Cotton has touched a 10-year high and its prices are advancing daily, both in the International as well as the Indian markets. Abundant liquidity combined with robust demand for goods has created a Bullish Momentum during 2021. But now, fundamental factors are changing and fall from the current price will be sharp and quick, as per the Indian Texpreneurs Federation (ITF).

The factors that would influence the correction in prices include falling demand for fashion goods due to inflationary trend across all markets, and a shift in spending towards services; US and UK retail sales contracted in December and the January Consumer Confidence Survey US fell by nearly 6 per cent to its lowest level since November 2011; and there is resistance from customers towards accepting new prices in the International markets and the same signals are reflecting in the new order confirmations from developed markets, said Prabhu Dhamodharan, convenor, ITF, in a press release.

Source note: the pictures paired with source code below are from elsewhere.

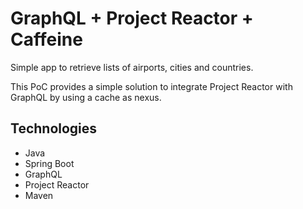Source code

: # GraphQL + Project Reactor + Caffeine 

Simple app to retrieve lists of airports, cities and countries.

This PoC provides a simple solution to integrate Project Reactor with GraphQL by using a cache as nexus.

## Technologies
* Java
* Spring Boot
* GraphQL
* Project Reactor
* Maven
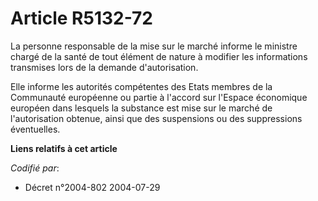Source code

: # Article R5132-72

La personne responsable de la mise sur le marché informe le ministre chargé de la santé de tout élément de nature à modifier
les informations transmises lors de la demande d'autorisation.

Elle informe les autorités compétentes des Etats membres de la Communauté européenne ou partie à l'accord sur l'Espace
économique européen dans lesquels la substance est mise sur le marché de l'autorisation obtenue, ainsi que des suspensions ou
des suppressions éventuelles.

**Liens relatifs à cet article**

_Codifié par_:

  - Décret n°2004-802 2004-07-29
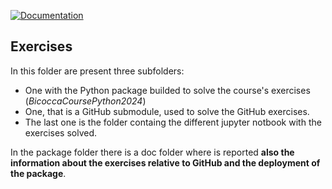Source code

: [![Documentation](https://img.shields.io/badge/docs-published-brightgreen?label=Documentation%20and%20solved%20exercises)](https://fturini98.github.io/scientificcomputing_bicocca_2024)

## Exercises

In this folder are present three subfolders:
- One with the Python package builded to solve the course's exercises (*BicoccaCoursePython2024*)
- One, that is a GitHub submodule, used to solve the GitHub exercises.
- The last one is the folder containg the different jupyter notbook with the exercises solved.

In the package folder there is a doc folder where is reported **also the information about the exercises relative to GitHub and the deployment of the package**.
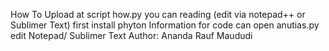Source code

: How To Upload at script how.py
you can reading  (edit via notepad++ or Sublimer Text)
first install phyton 
Information for code can open anutias.py edit Notepad/ Sublimer Text
Author: Ananda Rauf Maududi 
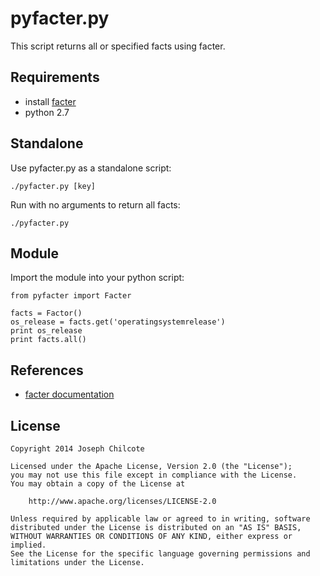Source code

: pyfacter.py
=======

This script returns all or specified facts using facter.

Requirements
------------
+ install [facter](http://downloads.puppetlabs.com/mac/)
+ python 2.7  

Standalone
----------
Use pyfacter.py as a standalone script:

	./pyfacter.py [key]

Run with no arguments to return all facts:

	./pyfacter.py

Module
------
Import the module into your python script:

	from pyfacter import Facter

	facts = Factor()
	os_release = facts.get('operatingsystemrelease')
	print os_release
	print facts.all()

References
----------
+ [facter documentation](http://docs.puppetlabs.com/facter/1.7/release_notes.html)


License
-------

	Copyright 2014 Joseph Chilcote
	
	Licensed under the Apache License, Version 2.0 (the "License");
	you may not use this file except in compliance with the License.
	You may obtain a copy of the License at
	
		http://www.apache.org/licenses/LICENSE-2.0
	
	Unless required by applicable law or agreed to in writing, software
	distributed under the License is distributed on an "AS IS" BASIS,
	WITHOUT WARRANTIES OR CONDITIONS OF ANY KIND, either express or implied.
	See the License for the specific language governing permissions and
	limitations under the License.
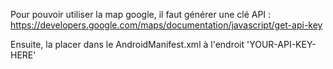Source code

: Pour pouvoir utiliser la map google, il faut générer une clé API : https://developers.google.com/maps/documentation/javascript/get-api-key

Ensuite, la placer dans le AndroidManifest.xml à l'endroit 'YOUR-API-KEY-HERE'
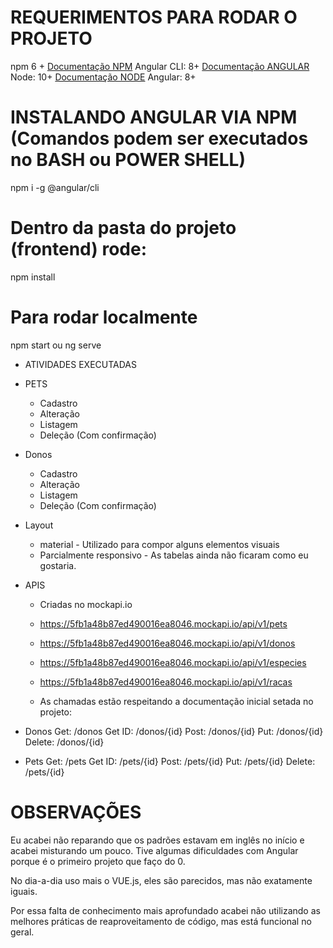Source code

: # REQUERIMENTOS PARA RODAR O PROJETO
npm 6 +  <a href="https://www.npmjs.com/"> Documentação NPM</a>
Angular CLI: 8+  <a href="https://angular.io/"> Documentação ANGULAR</a>
Node: 10+  <a href="https://nodejs.org/en/ ">Documentação NODE</a>
Angular: 8+  


# INSTALANDO ANGULAR VIA NPM (Comandos podem ser executados no BASH ou POWER SHELL)
npm i -g @angular/cli

# Dentro da pasta do projeto (frontend) rode:
npm install 

# Para rodar localmente
npm start ou ng serve

* ATIVIDADES EXECUTADAS

* PETS
	- Cadastro
	- Alteração
	- Listagem
	- Deleção (Com confirmação)

* Donos
	- Cadastro
	- Alteração
	- Listagem
	- Deleção (Com confirmação)

* Layout
	- material - Utilizado para compor alguns elementos visuais
	- Parcialmente responsivo - As tabelas ainda não ficaram como eu gostaria. 

* APIS
	- Criadas no mockapi.io
	- https://5fb1a48b87ed490016ea8046.mockapi.io/api/v1/pets
	- https://5fb1a48b87ed490016ea8046.mockapi.io/api/v1/donos
	- https://5fb1a48b87ed490016ea8046.mockapi.io/api/v1/especies
	- https://5fb1a48b87ed490016ea8046.mockapi.io/api/v1/racas

	- As chamadas estão respeitando a documentação inicial setada no projeto:
* Donos
	Get: /donos
	Get ID: /donos/{id}
	Post: /donos/{id}
	Put: /donos/{id}
	Delete: /donos/{id}
* Pets
	Get: /pets
	Get ID: /pets/{id}
	Post: /pets/{id}
	Put: /pets/{id}
	Delete: /pets/{id}

# OBSERVAÇÕES

Eu acabei não reparando que os padrões estavam em inglês no início e acabei misturando um pouco. 
Tive algumas dificuldades com Angular porque é o primeiro projeto que faço do 0.

No dia-a-dia uso mais o VUE.js, eles são parecidos, mas não exatamente iguais. 

Por essa falta de conhecimento mais aprofundado acabei não utilizando as melhores práticas de reaproveitamento de código, mas está funcional no geral.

Additionally, cotton is not an essential commodity like edible oils or rice. Its demand purely depends on the spending power of people. With inflation on the rise, the spending power will be put to test and lot of demand destruction is inevitable for cotton going forward. Alternate fibres are also penetrating rapidly using the opportunities rising due to high cost of cotton. This change is being witnessed in many weaving clusters in Tamil Nadu. This will also re-balance the demand equation.

Some of the factors listed by the ITF include resistance from value chain partners even up to the retail side in domestic markets, due to high prices. Inflationary trend is also hitting consumption and retail is opting for alternate fibre products. Signals from developed countries on tightening the liquidity and raising interest rates, will also reduce the speculative interest in cotton, that too at these historically high prices.

The ITF has witnessed a 10-year high price in most of the commodities in 2021 and many of these commodities corrected 15 to 20 per cent from their peak levels. This may happen in cotton also. Moreover, lower demand outlook for fashion goods in exports, shift in fibre base, inflationary trend here in domestic fashion space – all the factors will lead to lower consumption level of cotton.

Expectation of robust cotton plantation across the globe and such initial reports from April will naturally act as a check to speculation; and bring a bearish sentiment to cotton trade.

The recent bull run over the past 45 days is mostly speculative in nature and ITF feels that the current prices are not sustainable.